MacBook Pro 16” M2 Max Review: 1 Month Later

We only really have one thing to say about the MacBook Pro 16” with M2 Max. This is the laptop to get if you want the best of the best with almost no compromises. Of course, with the exception of gaming that is, but even that’s about to change…? We’ve been using this daily for a month now and at every step along the way, we were just pleasantly surprised. To the point that I personally didn’t touch my desktop with an RTX 3080.

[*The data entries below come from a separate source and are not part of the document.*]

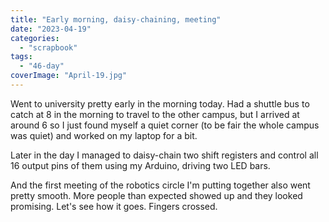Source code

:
 ```yaml
---
title: "Early morning, daisy-chaining, meeting"
date: "2023-04-19"
categories: 
  - "scrapbook"
tags: 
  - "46-day"
coverImage: "April-19.jpg"
---
```

<!--more-->

Went to university pretty early in the morning today. Had a shuttle bus to catch at 8 in the morning to travel to the other campus, but I arrived at around 6 so I just found myself a quiet corner (to be fair the whole campus was quiet) and worked on my laptop for a bit.

Later in the day I managed to daisy-chain two shift registers and control all 16 output pins of them using my Arduino, driving two LED bars.

And the first meeting of the robotics circle I'm putting together also went pretty smooth. More people than expected showed up and they looked promising. Let's see how it goes. Fingers crossed.
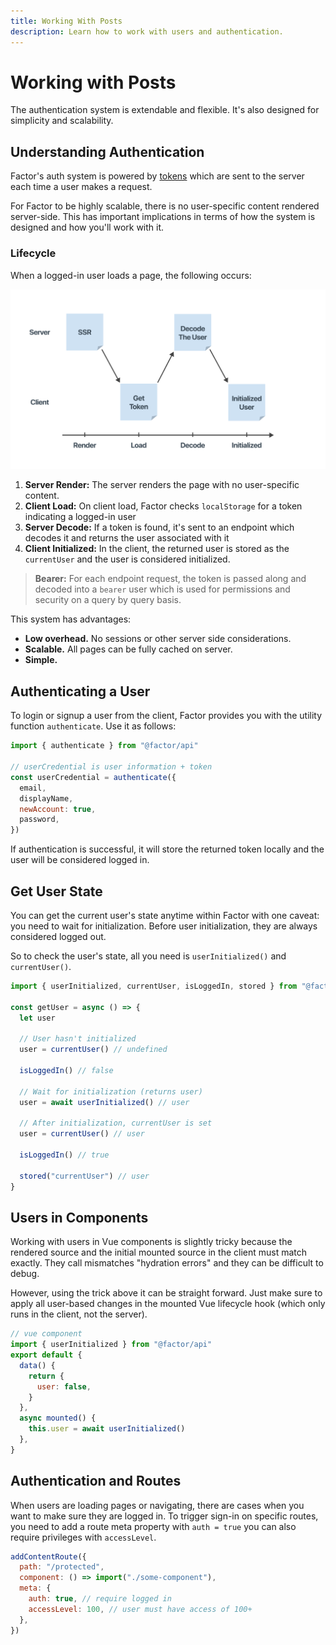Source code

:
 ```yaml
---
title: Working With Posts
description: Learn how to work with users and authentication.
---
```


# Working with Posts

The authentication system is extendable and flexible. It's also designed for simplicity and scalability.

## Understanding Authentication

Factor's auth system is powered by [tokens](https://jwt.io/) which are sent to the server each time a user makes a request.

For Factor to be highly scalable, there is no user-specific content rendered server-side. This has important implications in terms of how the system is designed and how you'll work with it.

### Lifecycle

When a logged-in user loads a page, the following occurs:

![Authentication Lifecycle](./authentication-lifecycle.jpg)

1. **Server Render:** The server renders the page with no user-specific content.
2. **Client Load:** On client load, Factor checks `localStorage` for a token indicating a logged-in user
3. **Server Decode:** If a token is found, it's sent to an endpoint which decodes it and returns the user associated with it
4. **Client Initialized:** In the client, the returned user is stored as the `currentUser` and the user is considered initialized.

> **Bearer:** For each endpoint request, the token is passed along and decoded into a `bearer` user which is used for permissions and security on a query by query basis.

This system has advantages:

- **Low overhead.** No sessions or other server side considerations.
- **Scalable.** All pages can be fully cached on server.
- **Simple.**

## Authenticating a User

To login or signup a user from the client, Factor provides you with the utility function `authenticate`. Use it as follows:

```js
import { authenticate } from "@factor/api"

// userCredential is user information + token
const userCredential = authenticate({
  email,
  displayName,
  newAccount: true,
  password,
})
```

If authentication is successful, it will store the returned token locally and the user will be considered logged in.

## Get User State

You can get the current user's state anytime within Factor with one caveat: you need to wait for initialization. Before user initialization, they are always considered logged out.

So to check the user's state, all you need is `userInitialized()` and `currentUser()`.

```js
import { userInitialized, currentUser, isLoggedIn, stored } from "@factor/api"

const getUser = async () => {
  let user

  // User hasn't initialized
  user = currentUser() // undefined

  isLoggedIn() // false

  // Wait for initialization (returns user)
  user = await userInitialized() // user

  // After initialization, currentUser is set
  user = currentUser() // user

  isLoggedIn() // true

  stored("currentUser") // user
}
```

## Users in Components

Working with users in Vue components is slightly tricky because the rendered source and the initial mounted source in the client must match exactly. They call mismatches "hydration errors" and they can be difficult to debug.

However, using the trick above it can be straight forward. Just make sure to apply all user-based changes in the mounted Vue lifecycle hook (which only runs in the client, not the server).

```js
// vue component
import { userInitialized } from "@factor/api"
export default {
  data() {
    return {
      user: false,
    }
  },
  async mounted() {
    this.user = await userInitialized()
  },
}
```

## Authentication and Routes

When users are loading pages or navigating, there are cases when you want to make sure they are logged in. To trigger sign-in on specific routes, you need to add a route meta property with `auth = true` you can also require privileges with `accessLevel`.

```js
addContentRoute({
  path: "/protected",
  component: () => import("./some-component"),
  meta: {
    auth: true, // require logged in
    accessLevel: 100, // user must have access of 100+
  },
})
```
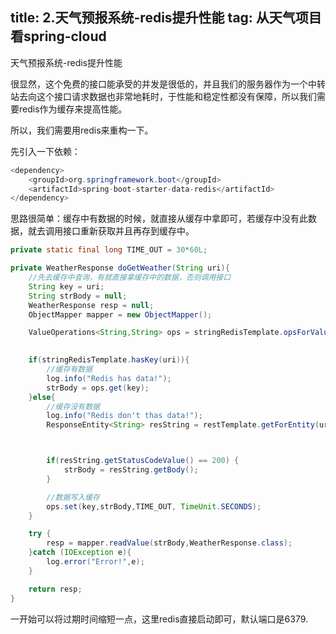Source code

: title: 2.天气预报系统-redis提升性能
tag: 从天气项目看spring-cloud
---
天气预报系统-redis提升性能
<!-- more -->

很显然，这个免费的接口能承受的并发是很低的，并且我们的服务器作为一个中转站去向这个接口请求数据也非常地耗时，于性能和稳定性都没有保障，所以我们需要redis作为缓存来提高性能。


所以，我们需要用redis来重构一下。

先引入一下依赖：


```java
<dependency>
    <groupId>org.springframework.boot</groupId>
    <artifactId>spring-boot-starter-data-redis</artifactId>
</dependency>
```



思路很简单：缓存中有数据的时候，就直接从缓存中拿即可，若缓存中没有此数据，就去调用接口重新获取并且再存到缓存中。


```java
private static final long TIME_OUT = 30*60L;

private WeatherResponse doGetWeather(String uri){
    //先去缓存中查询，有就直接拿缓存中的数据，否则调用接口
    String key = uri;
    String strBody = null;
    WeatherResponse resp = null;
    ObjectMapper mapper = new ObjectMapper();

    ValueOperations<String,String> ops = stringRedisTemplate.opsForValue();

    
    if(stringRedisTemplate.hasKey(uri)){
        //缓存有数据
        log.info("Redis has data!");
        strBody = ops.get(key);
    }else{
        //缓存没有数据
        log.info("Redis don't thas data!");
        ResponseEntity<String> resString = restTemplate.getForEntity(uri,String.class);



        if(resString.getStatusCodeValue() == 200) {
            strBody = resString.getBody();
        }

        //数据写入缓存
        ops.set(key,strBody,TIME_OUT, TimeUnit.SECONDS);
    }

    try {
        resp = mapper.readValue(strBody,WeatherResponse.class);
    }catch (IOException e){
        log.error("Error!",e);
    }

    return resp;
}
```
一开始可以将过期时间缩短一点，这里redis直接启动即可，默认端口是6379.
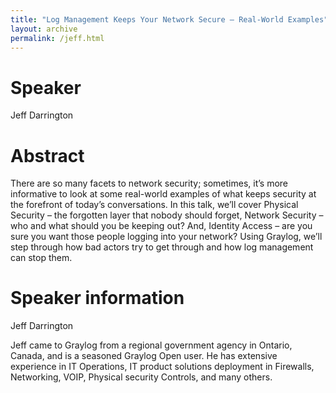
 ```yaml
---
title: "Log Management Keeps Your Network Secure – Real-World Examples"
layout: archive
permalink: /jeff.html
---
```


# Speaker

Jeff Darrington

# Abstract

There are so many facets to network security; sometimes, it’s more informative to look at some real-world examples of what keeps security at the forefront of today’s conversations. In this talk, we’ll cover Physical Security – the forgotten layer that nobody should forget, Network Security – who and what should you be keeping out? And, Identity Access – are you sure you want those people logging into your network? Using Graylog, we’ll step through how bad actors try to get through and how log management can stop them.

# Speaker information

Jeff Darrington

Jeff came to Graylog from a regional government agency in Ontario, Canada, and is a seasoned Graylog Open user. He has extensive experience in IT Operations, IT product solutions deployment in Firewalls, Networking, VOIP, Physical security Controls, and many others.
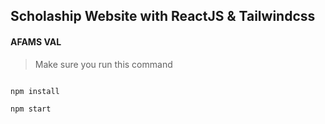 ## Scholaship Website with ReactJS & Tailwindcss

#### AFAMS VAL

> Make sure you run this command

```bash

npm install

npm start

```
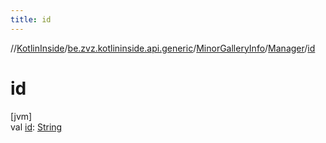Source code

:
 ```yaml
---
title: id
---
```

//[KotlinInside](../../../../index.html)/[be.zvz.kotlininside.api.generic](../../index.html)/[MinorGalleryInfo](../index.html)/[Manager](index.html)/[id](id.html)



# id



[jvm]\
val [id](id.html): [String](https://kotlinlang.org/api/latest/jvm/stdlib/kotlin/-string/index.html)




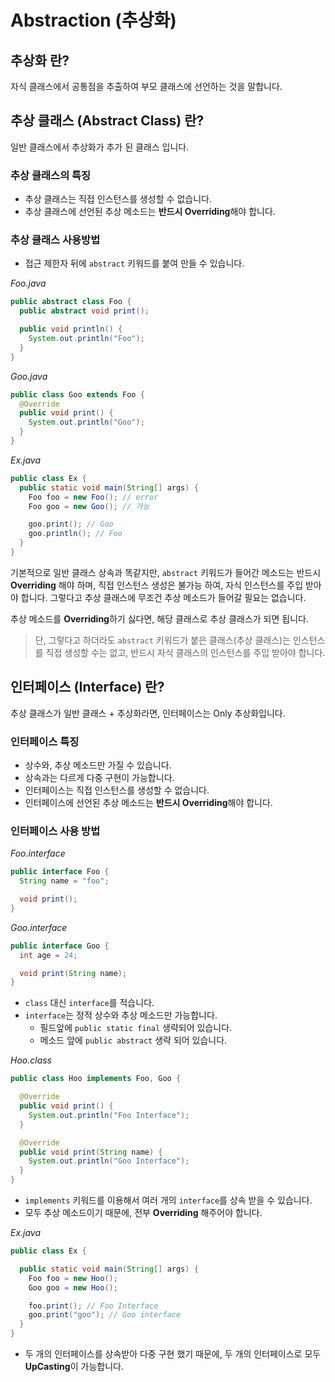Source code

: # Abstraction (추상화)

## 추상화 란?

자식 클래스에서 공통점을 추출하여 부모 클래스에 선언하는 것을 말합니다.

## 추상 클래스 (Abstract Class) 란?

일반 클래스에서 추상화가 추가 된 클래스 입니다.

### 추상 클래스의 특징

- 추상 클래스는 직접 인스턴스를 생성할 수 없습니다.
- 추상 클래스에 선언된 추상 메소드는 **반드시 Overriding**해야 합니다.

### 추상 클래스 사용방법

- 접근 제한자 뒤에 `abstract` 키워드를 붙여 만들 수 있습니다.

*Foo.java*

```java
public abstract class Foo {
  public abstract void print();

  public void println() {
    System.out.println("Foo");
  }
}
```

*Goo.java*

```java
public class Goo extends Foo {
  @Override
  public void print() {
    System.out.println("Goo");
  }
}
```

*Ex.java*

```java
public class Ex {
  public static void main(String[] args) {
    Foo foo = new Foo(); // error
    Foo goo = new Goo(); // 가능

    goo.print(); // Goo
    goo.println(); // Foo
  }
}
```

기본적으로 일반 클래스 상속과 똑같지만, `abstract` 키워드가 들어간 메소드는 반드시 **Overriding** 해야 하며, 직접 인스턴스 생성은 불가능 하여, 자식 인스턴스를 주입 받아야 합니다. 그렇다고
추상 클래스에 무조건 추상 메소드가 들어갈 필요는 없습니다.

추상 메소드를 **Overriding**하기 싫다면, 해당 클래스로 추상 클래스가 되면 됩니다.

> 단, 그렇다고 하더라도 `abstract` 키워드가 붙은 클래스(추상 클래스)는 인스턴스를 직접 생성할 수는 없고, 반드시 자식 클래스의 인스턴스를 주입 받아야 합니다.

## 인터페이스 (Interface) 란?

추상 클래스가 일반 클래스 + 추상화라면, 인터페이스는 Only 추상화입니다.

### 인터페이스 특징

- 상수와, 추상 메소드만 가질 수 있습니다.
- 상속과는 다르게 다중 구현이 가능합니다.
- 인터페이스는 직접 인스턴스를 생성할 수 없습니다.
- 인터페이스에 선언된 추상 메소드는 **반드시 Overriding**해야 합니다.

### 인터페이스 사용 방법

*Foo.interface*

```java
public interface Foo {
  String name = "foo";

  void print();
}
```

*Goo.interface*

```java
public interface Goo {
  int age = 24;

  void print(String name);
}
```

- `class` 대신 `interface`를 적습니다.
- `interface`는 정적 상수와 추상 메소드만 가능합니다.
    - 필드앞에 `public static final` 생략되어 있습니다.
    - 메소드 앞에 `public abstract` 생략 되어 있습니다.

*Hoo.class*

```java
public class Hoo implements Foo, Goo {

  @Override
  public void print() {
    System.out.println("Foo Interface");
  }

  @Override
  public void print(String name) {
    System.out.println("Goo Interface");
  }
}
```

- `implements` 키워드를 이용해서 여러 개의 `interface`를 상속 받을 수 있습니다.
- 모두 추상 메소드이기 때문에, 전부 **Overriding** 해주어야 합니다.

*Ex.java*

```java
public class Ex {

  public static void main(String[] args) {
    Foo foo = new Hoo();
    Goo goo = new Hoo();

    foo.print(); // Foo Interface
    goo.print("goo"); // Goo interface
  }
}
```

- 두 개의 인터페이스를 상속받아 다중 구현 했기 때문에, 두 개의 인터페이스로 모두 **UpCasting**이 가능합니다.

Now honestly at this point in time, the MacBook Pro 16” with the M2 Max in our case, really needs no introduction. There are quite a number of things that are basically the same as before. Even so, let’s just quickly go through it.

Design

If you know anything about the previous MacBook Pro 16”, you’ll be hard pressed to find any real physical difference between that and this. You’re still going to get a really nice and sleek aluminium chassis with the option for either Silver or Space Grey, it’s going to be really well built and sturdy that can withstand the rigours of daily use and of course still the same great MiniLED display with the 120Hz ProMotion and much much more.

Basically if you were to put the previous MacBook Pro 16” together with this, side by side, you probably wouldn’t be able to tell the difference at all. Which is not much of a surprise considering Apple’s history with their products.


But is that a bad thing? Not necessarily.


The MacBook Pro 16” feels premium through and through, as it always has been and Apple has already addressed most, if not all of the concerns regarding the MacBook Pro lineup since they’ve transitioned to the use of their own silicon.


So what are the differences then? Small things really. And they are all under the hood.

The New Stuff

First up, thanks to the new M2 Pro or M2 Max, we now have HDMI 2.1 which will be able to support up to 4K 240Hz or 8K 60Hz output. With more and more monitors and TVs supporting the HDMI 2.1 standard no less thanks to the next generation consoles, this is a welcome change. In all honesty though, the previous generation should’ve already come with it but oh well, we’re glad it’s here.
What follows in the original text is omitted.